TASK OBJECTIVE ▸
Please write out every record exactly, but keep any images out of it.
[Opening INFORMATION GIVEN section]
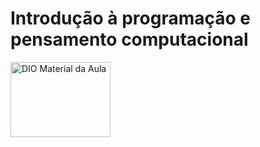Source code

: # Introdução à programação e pensamento computacional

<a href = "https://drive.google.com/file/d/1vemC6G790JNte1882V53DAKEawJzVIWL/view"><img src = "https://hermes.digitalinnovation.one/assets/diome/logo.svg" alt = "DIO Material da Aula" height="120" width="160"></a>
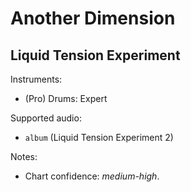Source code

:# Another Dimension

## Liquid Tension Experiment

Instruments:

  * (Pro) Drums: Expert

Supported audio:

  * `album` (Liquid Tension Experiment 2)

Notes:

  * Chart confidence: *medium-high*.
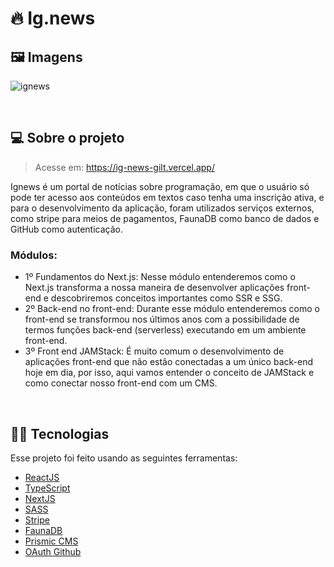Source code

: # 🔥 Ig.news

## 🖼 Imagens
![ignews](https://user-images.githubusercontent.com/70612836/125395811-0be8ec80-e382-11eb-94b8-9ce0af456e7b.png)

&nbsp;

## 💻 Sobre o projeto
> Acesse em: https://ig-news-gilt.vercel.app/

 Ignews é um portal de notícias sobre programação, em que o usuário só pode ter acesso aos conteúdos em textos caso tenha uma inscrição ativa, e para o desenvolvimento da aplicação, foram utilizados serviços externos, como stripe para meios de pagamentos, FaunaDB como banco de dados e GitHub como autenticação. 
 
### Módulos: 
 - 1º Fundamentos do Next.js: Nesse módulo entenderemos como o Next.js transforma a nossa maneira de desenvolver aplicações front-end e descobriremos conceitos importantes como SSR e SSG.
 - 2º Back-end no front-end: Durante esse módulo entenderemos como o front-end se transformou nos últimos anos com a possibilidade de termos funções back-end (serverless) executando em um ambiente front-end.
 - 3º Front end JAMStack: É muito comum o desenvolvimento de aplicações front-end que não estão conectadas a um único back-end hoje em dia, por isso, aqui vamos entender o conceito de JAMStack e como conectar nosso front-end com um CMS.

&nbsp;

## 👨‍💻 Tecnologias 
Esse projeto foi feito usando as seguintes ferramentas: 
- [ReactJS](https://reactjs.org)
- [TypeScript](https://www.typescriptlang.org/)
- [NextJS](https://nextjs.org/)
- [SASS](https://sass-lang.com/)
- [Stripe](https://stripe.com/br)
- [FaunaDB](https://fauna.com/)
- [Prismic CMS](https://prismic.io/)
- [OAuth Github](https://docs.github.com/en/developers/apps/building-oauth-apps/authorizing-oauth-apps)


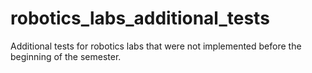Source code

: # robotics_labs_additional_tests
Additional tests for robotics labs that were not implemented before the beginning of the semester.
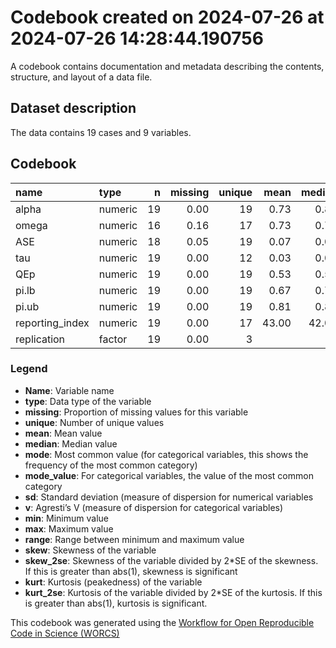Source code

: Codebook created on 2024-07-26 at 2024-07-26 14:28:44.190756
================

A codebook contains documentation and metadata describing the contents,
structure, and layout of a data file.

## Dataset description

The data contains 19 cases and 9 variables.

## Codebook

| name            | type    |   n | missing | unique |  mean | median |  mode | mode_value |    sd |    v |   min |   max | range |  skew | skew_2se |  kurt | kurt_2se |
|:----------------|:--------|----:|--------:|-------:|------:|-------:|------:|:-----------|------:|-----:|------:|------:|------:|------:|---------:|------:|---------:|
| alpha           | numeric |  19 |    0.00 |     19 |  0.73 |   0.81 |  0.81 |            |  0.18 |      |  0.20 |  0.95 |  0.75 | -1.13 |    -1.08 |  0.92 |     0.45 |
| omega           | numeric |  16 |    0.16 |     17 |  0.73 |   0.78 |  0.78 |            |  0.19 |      |  0.20 |  0.95 |  0.75 | -1.20 |    -1.06 |  1.04 |     0.48 |
| ASE             | numeric |  18 |    0.05 |     19 |  0.07 |   0.06 |  0.06 |            |  0.03 |      |  0.01 |  0.14 |  0.13 |  0.51 |     0.47 | -0.66 |    -0.32 |
| tau             | numeric |  19 |    0.00 |     12 |  0.03 |   0.02 |  0.02 |            |  0.03 |      |  0.00 |  0.11 |  0.11 |  1.03 |     0.98 | -0.07 |    -0.03 |
| QEp             | numeric |  19 |    0.00 |     19 |  0.53 |   0.55 |  0.55 |            |  0.40 |      |  0.00 |  1.00 |  1.00 | -0.12 |    -0.11 | -1.73 |    -0.86 |
| pi.lb           | numeric |  19 |    0.00 |     19 |  0.67 |   0.78 |  0.78 |            |  0.25 |      | -0.01 |  0.94 |  0.96 | -1.12 |    -1.06 |  0.65 |     0.32 |
| pi.ub           | numeric |  19 |    0.00 |     19 |  0.81 |   0.85 |  0.85 |            |  0.13 |      |  0.43 |  0.96 |  0.53 | -1.25 |    -1.19 |  1.29 |     0.63 |
| reporting_index | numeric |  19 |    0.00 |     17 | 43.00 |  42.00 | 42.00 |            | 21.68 |      | 10.00 | 76.00 | 66.00 | -0.11 |    -0.10 | -1.42 |    -0.70 |
| replication     | factor  |  19 |    0.00 |      3 |       |        | 13.00 | No         |       | 0.43 |       |       |       |       |          |       |          |

### Legend

- **Name**: Variable name
- **type**: Data type of the variable
- **missing**: Proportion of missing values for this variable
- **unique**: Number of unique values
- **mean**: Mean value
- **median**: Median value
- **mode**: Most common value (for categorical variables, this shows the
  frequency of the most common category)
- **mode_value**: For categorical variables, the value of the most
  common category
- **sd**: Standard deviation (measure of dispersion for numerical
  variables
- **v**: Agresti’s V (measure of dispersion for categorical variables)
- **min**: Minimum value
- **max**: Maximum value
- **range**: Range between minimum and maximum value
- **skew**: Skewness of the variable
- **skew_2se**: Skewness of the variable divided by 2\*SE of the
  skewness. If this is greater than abs(1), skewness is significant
- **kurt**: Kurtosis (peakedness) of the variable
- **kurt_2se**: Kurtosis of the variable divided by 2\*SE of the
  kurtosis. If this is greater than abs(1), kurtosis is significant.

This codebook was generated using the [Workflow for Open Reproducible
Code in Science (WORCS)](https://osf.io/zcvbs/)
[Closing INFORMATION GIVEN section]
YOUR SOLUTION ▸
Source code

: # Introdução à programação e pensamento computacional

<a href = "https://drive.google.com/file/d/1vemC6G790JNte1882V53DAKEawJzVIWL/view"><img src = "https://hermes.digitalinnovation.one/assets/diome/logo.svg" alt = "DIO Material da Aula" height="120" width="160"></a>
Source code

:# Another Dimension

## Liquid Tension Experiment

Instruments:

  * (Pro) Drums: Expert

Supported audio:

  * `album` (Liquid Tension Experiment 2)

Notes:

  * Chart confidence: *medium-high*.
Source code

: # 🔥 Ig.news

## 🖼 Imagens
![ignews](https://user-images.githubusercontent.com/70612836/125395811-0be8ec80-e382-11eb-94b8-9ce0af456e7b.png)

&nbsp;

## 💻 Sobre o projeto
> Acesse em: https://ig-news-gilt.vercel.app/

 Ignews é um portal de notícias sobre programação, em que o usuário só pode ter acesso aos conteúdos em textos caso tenha uma inscrição ativa, e para o desenvolvimento da aplicação, foram utilizados serviços externos, como stripe para meios de pagamentos, FaunaDB como banco de dados e GitHub como autenticação. 
 
### Módulos: 
 - 1º Fundamentos do Next.js: Nesse módulo entenderemos como o Next.js transforma a nossa maneira de desenvolver aplicações front-end e descobriremos conceitos importantes como SSR e SSG.
 - 2º Back-end no front-end: Durante esse módulo entenderemos como o front-end se transformou nos últimos anos com a possibilidade de termos funções back-end (serverless) executando em um ambiente front-end.
 - 3º Front end JAMStack: É muito comum o desenvolvimento de aplicações front-end que não estão conectadas a um único back-end hoje em dia, por isso, aqui vamos entender o conceito de JAMStack e como conectar nosso front-end com um CMS.

&nbsp;

## 👨‍💻 Tecnologias 
Esse projeto foi feito usando as seguintes ferramentas: 
- [ReactJS](https://reactjs.org)
- [TypeScript](https://www.typescriptlang.org/)
- [NextJS](https://nextjs.org/)
- [SASS](https://sass-lang.com/)
- [Stripe](https://stripe.com/br)
- [FaunaDB](https://fauna.com/)
- [Prismic CMS](https://prismic.io/)
- [OAuth Github](https://docs.github.com/en/developers/apps/building-oauth-apps/authorizing-oauth-apps)


Source code

: # robotics_labs_additional_tests
Additional tests for robotics labs that were not implemented before the beginning of the semester.
Source code

: Codebook created on 2024-07-26 at 2024-07-26 14:28:44.190756
================

A codebook contains documentation and metadata describing the contents,
structure, and layout of a data file.

## Dataset description

The data contains 19 cases and 9 variables.

## Codebook

| name            | type    |   n | missing | unique |  mean | median |  mode | mode_value |    sd |    v |   min |   max | range |  skew | skew_2se |  kurt | kurt_2se |
|:----------------|:--------|----:|--------:|-------:|------:|-------:|------:|:-----------|------:|-----:|------:|------:|------:|------:|---------:|------:|---------:|
| alpha           | numeric |  19 |    0.00 |     19 |  0.73 |   0.81 |  0.81 |            |  0.18 |      |  0.20 |  0.95 |  0.75 | -1.13 |    -1.08 |  0.92 |     0.45 |
| omega           | numeric |  16 |    0.16 |     17 |  0.73 |   0.78 |  0.78 |            |  0.19 |      |  0.20 |  0.95 |  0.75 | -1.20 |    -1.06 |  1.04 |     0.48 |
| ASE             | numeric |  18 |    0.05 |     19 |  0.07 |   0.06 |  0.06 |            |  0.03 |      |  0.01 |  0.14 |  0.13 |  0.51 |     0.47 | -0.66 |    -0.32 |
| tau             | numeric |  19 |    0.00 |     12 |  0.03 |   0.02 |  0.02 |            |  0.03 |      |  0.00 |  0.11 |  0.11 |  1.03 |     0.98 | -0.07 |    -0.03 |
| QEp             | numeric |  19 |    0.00 |     19 |  0.53 |   0.55 |  0.55 |            |  0.40 |      |  0.00 |  1.00 |  1.00 | -0.12 |    -0.11 | -1.73 |    -0.86 |
| pi.lb           | numeric |  19 |    0.00 |     19 |  0.67 |   0.78 |  0.78 |            |  0.25 |      | -0.01 |  0.94 |  0.96 | -1.12 |    -1.06 |  0.65 |     0.32 |
| pi.ub           | numeric |  19 |    0.00 |     19 |  0.81 |   0.85 |  0.85 |            |  0.13 |      |  0.43 |  0.96 |  0.53 | -1.25 |    -1.19 |  1.29 |     0.63 |
| reporting_index | numeric |  19 |    0.00 |     17 | 43.00 |  42.00 | 42.00 |            | 21.68 |      | 10.00 | 76.00 | 66.00 | -0.11 |    -0.10 | -1.42 |    -0.70 |
| replication     | factor  |  19 |    0.00 |      3 |       |        | 13.00 | No         |       | 0.43 |       |       |       |       |          |       |          |

### Legend

- **Name**: Variable name
- **type**: Data type of the variable
- **missing**: Proportion of missing values for this variable
- **unique**: Number of unique values
- **mean**: Mean value
- **median**: Median value
- **mode**: Most common value (for categorical variables, this shows the
  frequency of the most common category)
- **mode_value**: For categorical variables, the value of the most
  common category
- **sd**: Standard deviation (measure of dispersion for numerical
  variables
- **v**: Agresti’s V (measure of dispersion for categorical variables)
- **min**: Minimum value
- **max**: Maximum value
- **range**: Range between minimum and maximum value
- **skew**: Skewness of the variable
- **skew_2se**: Skewness of the variable divided by 2\*SE of the
  skewness. If this is greater than abs(1), skewness is significant
- **kurt**: Kurtosis (peakedness) of the variable
- **kurt_2se**: Kurtosis of the variable divided by 2\*SE of the
  kurtosis. If this is greater than abs(1), kurtosis is significant.

This codebook was generated using the [Workflow for Open Reproducible
Code in Science (WORCS)](https://osf.io/zcvbs/)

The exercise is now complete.